See he needs me more then I need him except for the fact we have a toddler together. I just need him to co-parent. I have everything else situated, But I feel bad for leaving my marriage. Feel bad for it not working out. Feel bad for it having to come to this. And yes it has to come to this. For the last year he has had 2 affairs ongoing and only stop when he got caught for a week and was right back at it. So i have no choice but to leave. 

He sat in MC and act as if he was changing. Claim he has issue buit never when to IC to get help with those said issues. He is manipulative, a liar, a cheat and does not want to grow up. 

I always had hope but it has dwindled in these months which led to this. Hard part is we have fun, we enjoy each other, we talk to each other for hours. I don't enjoy the sex as much because now I know I'm sharing him so I'd rather not but I still did it as his wife. 

He needs the newness. He needs me to be up under him all of the time. he has no hobbies and get bored very easily. He wants me around him 24/7. This is his claim as to his issues. he's selfish. So since I have to go to work and do house duties and take care of children. during that time he goes out to play. instead of finding a hobby while im at work or finding something productive to do. 

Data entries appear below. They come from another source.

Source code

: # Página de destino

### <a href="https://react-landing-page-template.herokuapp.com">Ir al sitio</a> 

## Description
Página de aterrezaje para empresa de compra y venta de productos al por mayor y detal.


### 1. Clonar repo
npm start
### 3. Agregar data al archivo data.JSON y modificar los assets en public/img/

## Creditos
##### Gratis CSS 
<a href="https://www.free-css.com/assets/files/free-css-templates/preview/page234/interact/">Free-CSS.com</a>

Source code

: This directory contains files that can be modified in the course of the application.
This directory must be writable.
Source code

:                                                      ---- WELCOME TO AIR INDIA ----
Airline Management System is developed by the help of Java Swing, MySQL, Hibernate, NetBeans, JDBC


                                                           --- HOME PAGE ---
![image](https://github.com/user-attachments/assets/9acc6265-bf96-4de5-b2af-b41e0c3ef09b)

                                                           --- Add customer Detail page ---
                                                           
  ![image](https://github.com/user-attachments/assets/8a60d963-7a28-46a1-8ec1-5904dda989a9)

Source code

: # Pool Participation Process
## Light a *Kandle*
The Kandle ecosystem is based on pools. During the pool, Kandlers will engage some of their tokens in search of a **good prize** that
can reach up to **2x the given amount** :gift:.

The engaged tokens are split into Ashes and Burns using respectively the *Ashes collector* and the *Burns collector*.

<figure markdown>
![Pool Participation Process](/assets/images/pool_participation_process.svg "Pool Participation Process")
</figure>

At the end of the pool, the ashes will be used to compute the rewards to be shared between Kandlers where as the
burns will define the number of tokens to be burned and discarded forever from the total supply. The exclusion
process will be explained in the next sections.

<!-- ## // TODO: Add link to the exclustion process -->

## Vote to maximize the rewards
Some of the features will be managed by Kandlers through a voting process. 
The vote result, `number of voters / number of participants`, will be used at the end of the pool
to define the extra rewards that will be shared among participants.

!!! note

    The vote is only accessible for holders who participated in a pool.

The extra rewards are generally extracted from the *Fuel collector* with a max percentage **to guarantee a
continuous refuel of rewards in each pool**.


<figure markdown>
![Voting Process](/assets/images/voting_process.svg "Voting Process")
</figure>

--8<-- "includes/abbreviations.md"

My trust is gone, he affairs has consumed me. I need air. Fresh air. I don't want anyone else. But I don't want this. This sucks!!!!!


----------



## Frostflower (Jul 22, 2012)

Hard as it is to think of leaving, do you value yourself so little that you would stay with a lying, manipulative serial cheater? Your child is young now, but as he grows up he will see the behavior his father models and think it is right. Is this what you want for your son?

Please get yourself tested for STD’s, including HIV, and refrain from having sex with him.

Out of curiosity, why isn’t he working?


----------